Fixing The NYC Schools

Education Pre K-12

The Campaign for Fiscal Equity, begrudging the fact that some wealthy suburban school districts spend more per pupil than does New York City, is suing the state for more funding. The city’s Board of Education could certainly find ways to spend more cash, but no one should be deluded into thinking that extra funds are likely to help improve the education of students in the city very much if at all.

At more than $9,000 per pupil, New York City already spends more than 94 of the 100 largest school districts in the country. Washington, D.C. and Newark are among those that spend more, but they are hardly exemplars of educational success.

With all this spending, why do the city’s students continue to rack up awful scores on every objective achievement test? Part of the reason is surely how the Board of Ed spends the money. As The Post reported on Wednesday, a new study reveals that New York City teachers have the shortest workday of all large U.S. school districts, 51/2 hours - an hour less than Los Angeles, for example. And a Tuesday Post report revealed that teachers at some of the city’s worst schools spend more than 20 percent of their time outside the classroom.

In fact, study after study of per-pupil spending in U.S. schools has failed to find much if any independent effect of per-pupil spending on student achievement after controlling for family background and student characteristics.

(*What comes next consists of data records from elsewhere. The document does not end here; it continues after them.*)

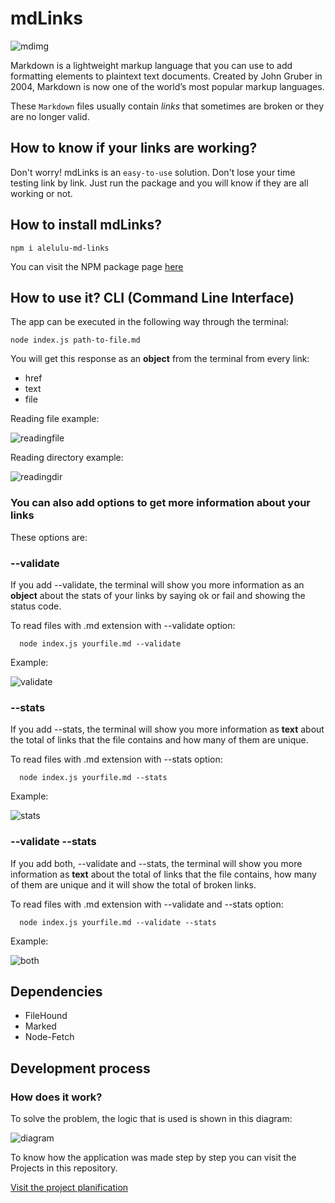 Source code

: # mdLinks

![mdimg](https://upload.wikimedia.org/wikipedia/commons/thumb/4/48/Markdown-mark.svg/250px-Markdown-mark.svg.png)

Markdown is a lightweight markup language that you can use to add formatting elements to plaintext text documents. Created by John Gruber in 2004, Markdown is now one of the world’s most popular markup languages.


These `Markdown` files usually contain _links_ that sometimes are broken or they are no longer valid. 

## How to know if your links are working?

Don't worry! mdLinks is an `easy-to-use` solution. Don't lose your time testing link by link. Just run the package and you will know if they are all working or not.

## How to install mdLinks?

    npm i alelulu-md-links

You can visit the NPM package page [here](https://www.npmjs.com/package/alelulu-md-links)

## How to use it? CLI (Command Line Interface)

The app can be executed in the following way through the terminal:

    node index.js path-to-file.md

You will get this response as an __object__ from the terminal from every link:
- href
- text
- file

Reading file example:

![readingfile](https://github.com/alelulu/SCL009-md-links/blob/master/src/img/readme.PNG?raw=true)

Reading directory example:

![readingdir](https://github.com/alelulu/SCL009-md-links/blob/master/src/img/readme1.PNG?raw=true)

### You can also add __options__ to get more information about your links

These options are: 

### __--validate__

  If you add --validate, the terminal will show you more information as an __object__ about the stats of your links by saying ok or fail and showing the status code.

  To read files with .md extension with --validate option:

      node index.js yourfile.md --validate

  Example: 
  
  ![validate](https://github.com/alelulu/SCL009-md-links/blob/master/src/img/readme2.PNG?raw=true)


### __--stats__

  If you add --stats, the terminal will show you more information as __text__ about the total of links that the file contains and how many of them are unique.

  To read files with .md extension with --stats option:

      node index.js yourfile.md --stats

  Example: 
  
  ![stats](https://github.com/alelulu/SCL009-md-links/blob/master/src/img/readme3.PNG?raw=true)

### __--validate --stats__

  If you add both, --validate and --stats, the terminal will show you more information as __text__ about the total of links that the file contains, how many of them are unique and it will show the total of broken links.

  To read files with .md extension with --validate and --stats option:

      node index.js yourfile.md --validate --stats

  Example: 
  
  ![both](https://github.com/alelulu/SCL009-md-links/blob/master/src/img/readme4.PNG?raw=true)

## Dependencies

- FileHound
- Marked
- Node-Fetch

## Development process

### How does it work?

To solve the problem, the logic that is used is shown in this diagram:

![diagram](https://github.com/alelulu/SCL009-md-links/blob/master/src/img/diagram.png?raw=true)


To know how the application was made step by step you can visit the Projects in this repository.

[Visit the project planification](https://github.com/alelulu/SCL009-md-links/projects/1) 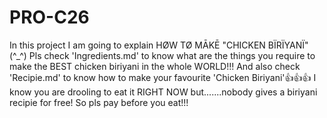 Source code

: # PRO-C26
In this project I am going to explain HØW TØ MĀKĒ "CHICKEN BÏRÏYANÏ" (^_^)
Pls check 'Ingredients.md' to know what are the things you require to make the BEST chicken biriyani in the whole WORLD!!!
And also check 'Recipie.md' to know how to make your favourite 'Chicken Biriyani'👍👍👍
I know you are drooling to eat it RIGHT NOW but.......nobody gives a biriyani recipie for free!
So pls pay before you eat!!!
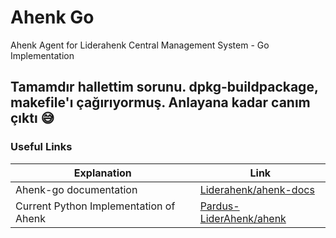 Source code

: # Ahenk Go

Ahenk Agent for Liderahenk Central Management System - Go Implementation

Tamamdır hallettim sorunu. dpkg-buildpackage, makefile'ı çağırıyormuş. Anlayana kadar canım çıktı 😅
---


### Useful Links
| Explanation | Link |
| ----------- | ---- |
| Ahenk-go documentation | [Liderahenk/ahenk-docs](https://git.aliberksandikci.com.tr/Liderahenk/ahenk-docs/) |
| Current Python Implementation of Ahenk | [Pardus-LiderAhenk/ahenk](https://github.com/Pardus-LiderAhenk/ahenk/) |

Students in wealthy suburbs may have higher average test scores and may spend even more per pupil than the city, but their higher achievement is almost entirely attributable to their privileged families and not to extra spending.

Spending more money certainly doesn’t hurt student achievement and it may even help improve learning - if the money is used properly. The problem is that in monopolistic public school districts, there are few incentives to make sure that extra money translates into extra learning. We may hire some more teachers and pay them better, but those teachers receive those higher salaries regardless of how their students perform.

Consider: Would increasing the amount spent on the state Legislature improve the quality of laws passed in New York? Raise legislators’ pay and give them more staff. The likely result? Wealthier representatives with more staff to help them get re-elected - and no noticeable improvement in the quality of legislation. Pouring more money into a government bureaucracy without addressing the incentives for improved service is likely to do little more than increase the burden on taxpayers.

In fact, this has been the experience in U.S. education over the last several decades. Since 1961, per-pupil spending has nearly tripled, even after adjusting for inflation, to a national average of $6,915 per student. Yet national test scores for high school students, according to the National Assessment of Educational Progress, have not changed at all since they first began testing in the early 1970s.

We have greatly increased teacher salaries and hired more teachers for decades now, with no significant change in student achievement. To really improve student achievement, New York’s schools must find ways to change the incentives of teachers and administrators so that additional resources actually help students.

For example, the Board of Ed could consider attaching pay to student performance. Or it could give vouchers to families so that teachers and administrators had to “earn” the money by attracting and retaining students who were not being held captive in a non-responsive public system.

Of course, the teacher unions hate these proposals as much if not more than they love the idea of getting more money from the state. Until union resistance is overcome, don’t expect much from more money beyond higher paid teachers.